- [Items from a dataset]
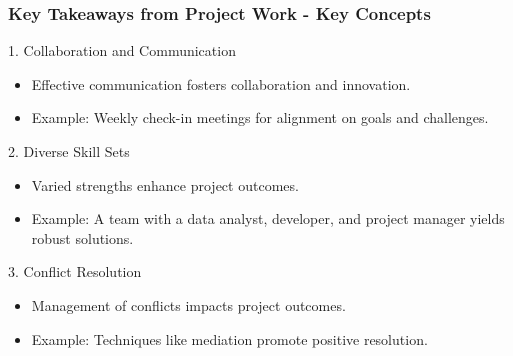 \documentclass[aspectratio=169]{beamer}
\begin{document}
\begin{frame}[fragile]
    \frametitle{Key Takeaways from Project Work - Key Concepts}
    \begin{block}{1. Collaboration and Communication}
        \begin{itemize}
            \item Effective communication fosters collaboration and innovation.
            \item Example: Weekly check-in meetings for alignment on goals and challenges.
        \end{itemize}
    \end{block}
    
    \begin{block}{2. Diverse Skill Sets}
        \begin{itemize}
            \item Varied strengths enhance project outcomes.
            \item Example: A team with a data analyst, developer, and project manager yields robust solutions.
        \end{itemize}
    \end{block}
    
    \begin{block}{3. Conflict Resolution}
        \begin{itemize}
            \item Management of conflicts impacts project outcomes.
            \item Example: Techniques like mediation promote positive resolution.
        \end{itemize}
    \end{block}
\end{frame}
\end{document}
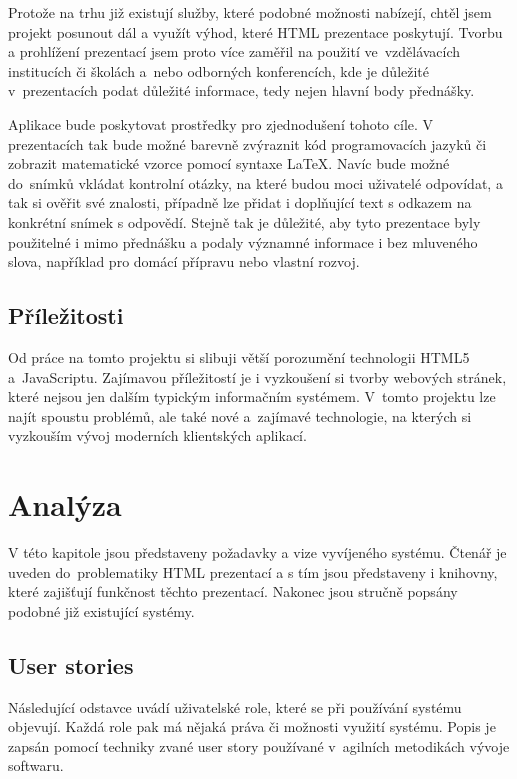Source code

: \documentclass[11pt,twoside,a4paper]{book}
\newcommand*{\nom}[2]{#1\nomenclature{#1}{#2}} 			%
\begin{document}
Protože na trhu již existují služby, které podobné možnosti nabízejí, chtěl jsem projekt posunout dál a využít výhod, které HTML prezentace poskytují. Tvorbu a prohlížení prezentací jsem proto více zaměřil na použití ve~vzdělávacích institucích či školách a~nebo odborných konferencích, kde je důležité v~prezentacích podat důležité informace, tedy nejen hlavní body přednášky.

Aplikace bude poskytovat prostředky pro zjednodušení tohoto cíle. V prezentacích tak bude možné barevně zvýraznit kód programovacích jazyků či zobrazit matematické vzorce pomocí syntaxe \LaTeX. Navíc bude možné do~snímků vkládat kontrolní otázky, na které budou moci uživatelé odpovídat, a tak si ověřit své znalosti, případně lze přidat i doplňující text s odkazem na konkrétní snímek s odpovědí. Stejně tak je důležité, aby tyto prezentace byly použitelné i mimo přednášku a podaly významné informace i bez mluveného slova, například pro domácí přípravu nebo vlastní rozvoj. 

\section{Příležitosti}
Od práce na tomto projektu si slibuji větší porozumění technologii HTML5 a~Java\-Scriptu. Zajímavou příležitostí je i vyzkoušení si tvorby webových stránek, které nejsou jen dalším typickým informačním systémem. V~tomto projektu lze najít spoustu problémů, ale také nové a~zajímavé technologie, na kterých si vyzkouším vývoj moderních klientských aplikací.




\chapter{Analýza}
V této kapitole jsou představeny požadavky a vize vyvíjeného systému. Čtenář je uveden do~problematiky \nom{HTML}{HyperText Markup Language} prezentací a s tím jsou představeny i knihovny, které zajišťují funkčnost těchto prezentací. Nakonec jsou stručně popsány podobné již existující systémy.


\section{User stories}\label{chap:userstory}
Následující odstavce uvádí uživatelské role, které se při používání systému objevují. Každá role pak má nějaká práva či možnosti využití systému. Popis je zapsán pomocí techniky zvané user story používané v~agilních metodikách vývoje softwaru.
\end{document}
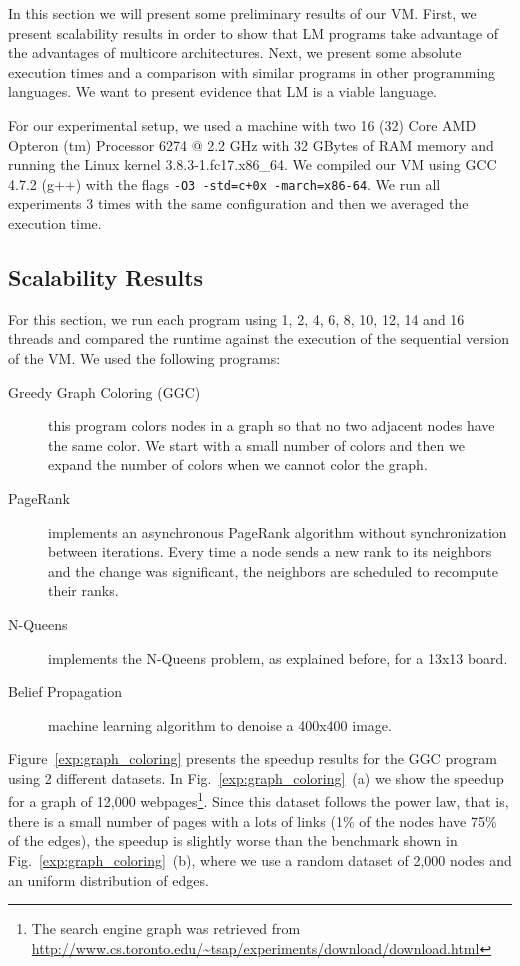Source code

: In this section we will present some preliminary results of our VM.
First, we present scalability results in order to show that LM programs take advantage of the advantages of multicore architectures.
Next, we present some absolute execution times and a comparison with similar programs in other programming languages.
We want to present evidence that LM is a viable language.

For our experimental setup, we used a machine 
with two 16 (32) Core AMD Opteron
(tm) Processor 6274 $@$ 2.2 GHz with 32 GBytes of RAM memory and running the Linux
kernel 3.8.3-1.fc17.x86\_64.
     We compiled our VM using GCC 4.7.2 (g++) with the flags \texttt{-O3 -std=c+0x -march=x86-64}.
     We run all experiments 3 times with the same configuration and then we averaged the execution time.
     
\subsection{Scalability Results}

For this section, we run each program using 1, 2, 4, 6, 8, 10, 12, 14 and 16 threads and compared the runtime against the execution of the sequential version of the VM. We used the following programs:

\newcommand{\figsize}[0]{6.5cm}
\captionsetup[sub]{              %
       font=scriptsize}

\begin{description}
   \item[Greedy Graph Coloring (GGC)] this program colors nodes in a graph so that no two adjacent nodes have the same color. We start with a small number of colors and then we expand the number of colors when we cannot color the graph.
   \item[PageRank] implements an asynchronous PageRank algorithm without synchronization between iterations. Every time a node sends a new rank to its neighbors and the change was significant, the neighbors are scheduled to recompute their ranks.
   \item[N-Queens] implements the N-Queens problem, as explained before, for a 13x13 board.
   \item[Belief Propagation] machine learning algorithm to denoise a 400x400 image.
\end{description}

Figure~\ref{exp:graph_coloring} presents the speedup results for the GGC program using 2 different datasets. In Fig.~\ref{exp:graph_coloring}~(a) we show the speedup for a graph of 12,000 webpages\footnote{The search engine graph was retrieved from \url{http://www.cs.toronto.edu/~tsap/experiments/download/download.html}}. Since this dataset follows the power law, that is, there is a small number of pages with a lots of links (1\% of the nodes have 75\% of the edges), the speedup is slightly worse than the benchmark shown in Fig.~\ref{exp:graph_coloring}~(b), where we use a random dataset of 2,000 nodes and an uniform distribution of edges.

- [Your task] Collect every line with the string "outcomes" from the records, and copy each.

- [Exercise response]
            \item Varied strengths enhance project outcomes.
            \item Management of conflicts impacts project outcomes.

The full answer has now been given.